3.4. Lipoprotein Lipase is a Target Gene of miR-152
In general, microRNA execute its biological processes through hastening the decay of its target genes by binding to mRNAs’ 3′UTR [22]. To further explore the potential underlying mechanism of how miR-152 regulates adipogenesis, Targetscan was used to predict potential target genes of miR-152. We found that LPL—shown to be important in adipose tissue triglyceride accumulation according to a previous study [23]—is a target of miR-152 Figure 4A. Moreover, the predicted minimum free energy of miR-152 and LPL mRNA 3′UTR was found to be −24.5 kcal/mol by using RNAhybrid [24] (Figure 4B). Next, LPL mRNA levels were detected in 3T3-L1 cells after transfecting the miR-152 mimic, the miR-152 inhibitor or the negative control. qRT-PCR results showed that the transfection of the miR-152 inhibitor significantly increased LPL mRNA expression, and the overexpression of miR-152 showed an opposite effect when compared to the negative control group (Figure 4C). To further validate the inhibitory role of miR-152 on LPL mRNA, we constructed luciferase reporter plasmids containing wild-type (WT) and mutant (MUT) sequences of the LPL 3′UTR region. As seen in Figure 4D, the transfection of the miR-152 mimic significantly suppressed the luciferase activity of plasmids containing the LPL 3′UTR region with miR-152 binding sites, but it did not alter the luciferase activity of plasmids containing the mutant sequence. Collectively, LPL is a bona fide target of miR-152.

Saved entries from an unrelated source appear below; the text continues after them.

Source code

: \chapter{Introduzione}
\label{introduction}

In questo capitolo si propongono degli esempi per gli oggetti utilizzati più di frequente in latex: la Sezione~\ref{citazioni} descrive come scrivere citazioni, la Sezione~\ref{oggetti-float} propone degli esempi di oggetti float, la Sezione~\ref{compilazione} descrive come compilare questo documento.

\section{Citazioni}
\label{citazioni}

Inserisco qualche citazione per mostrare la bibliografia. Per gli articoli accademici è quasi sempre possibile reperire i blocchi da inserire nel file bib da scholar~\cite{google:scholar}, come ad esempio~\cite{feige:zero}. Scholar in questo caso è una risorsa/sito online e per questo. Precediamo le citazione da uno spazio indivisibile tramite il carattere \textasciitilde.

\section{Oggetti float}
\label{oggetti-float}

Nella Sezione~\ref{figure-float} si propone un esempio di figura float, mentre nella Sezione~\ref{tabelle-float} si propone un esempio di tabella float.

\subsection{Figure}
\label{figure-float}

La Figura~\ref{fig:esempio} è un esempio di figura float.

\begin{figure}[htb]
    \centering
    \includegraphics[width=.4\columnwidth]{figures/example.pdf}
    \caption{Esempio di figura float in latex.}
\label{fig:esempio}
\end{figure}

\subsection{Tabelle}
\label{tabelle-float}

3.5. miR-152 is Correlated with Adipogenesis and Intramuscular Fat Formation In Vivo
To figure out whether the pro-adipogenic effect of miR-152 is constant in vivo, obese mice were raised and supplied with high-fat diet (HFD). As was expected, H and E staining and cell size profiling showed the sizes of gonadal adipose cells in obese mice were bigger than those in a normal diet (ND) mice (Figure 5A,B). Then, we detected miR-152 levels in the gonadal fat mass of mice. Interestingly, we found that there was a significant positive correlation between the miR-152 levels and body weight of mice (Figure 5C). Previous studies have shown that DNA Methyltransferase 1 (DNMT1) is a target gene of miR-152 and could be a key player in adipogenesis [25,26]. Hence, we performed qRT-PCR to detect mRNA levels in gonadal fat. Results showed the pro-adipogenic transcription of PPARγ and FABP4 was significantly increased in obese mice, while the anti-adipogenic transcription of Adiponectin (ADPN), Adipor1, and DNMT1 was down-regulated (Figure 5D). Previous reports suggested that the excessive intake of caloric and absenting of functional adipocytes causes ectopic lipid deposition in skeletal muscle [5]. As was expected, we found that there was ectopic lipid deposition in obese mice’s gastrocnemius muscle by Oil Red O staining (Figure 5E), and IMF determination further confirmed this result (Figure 5F). Then, we found that miR-152 was highly up-regulated in the gastrocnemius muscle of obese mice compared to ND mice. A subsequent analysis found that the mRNA levels of myogenic gene Myogenin (MyOG) and Myoblast Determination Protein (MyOD), as well as the mRNA levels of anti-adipogenic transcription (ADPN, Adipor1, LPL and DNMT1) were significantly decreased. Expectedly, PPARγ and FABP4 levels were promoted (Figure 5G). These results demonstrated that miR-152 was correlated with adipogenesis in vivo.
4. Discussion
miR-152, a member of the miR-148-152 cluster, has been shown to participate in many biological processes. Previous studies have mainly focused on the clinical implications and the tumor suppressor function of miR-152. For instance, miR-152 might be a potential epigenetic biomarker in both gastrointestinal cancers and bladder cancer [27,28]. Moreover, miR-152 could inhibit tumor cell growth in various cancers, such as endometrial cancer and glioblastoma [16,29]. However, the effect of miR-152 in adipogenesis is still unknown. Here, our investigation revealed that miR-152 increased during preadipocyte differentiation. Furthermore, the loss-of-function or the gain-of-function of miR-152 was applied to detect the function of miR-152 in the proliferation and differentiation of preadipocytes, and a dual-luciferase assay was performed to investigate the direct binding relationship between miR-152 and LPL mRNA. Based on our observations, we report that miR-152 could depress the proliferation and promote the differentiation of 3T3-L1 cells by partially modulating E2F3 and LPL, the target genes of miR-152 (Figure 6).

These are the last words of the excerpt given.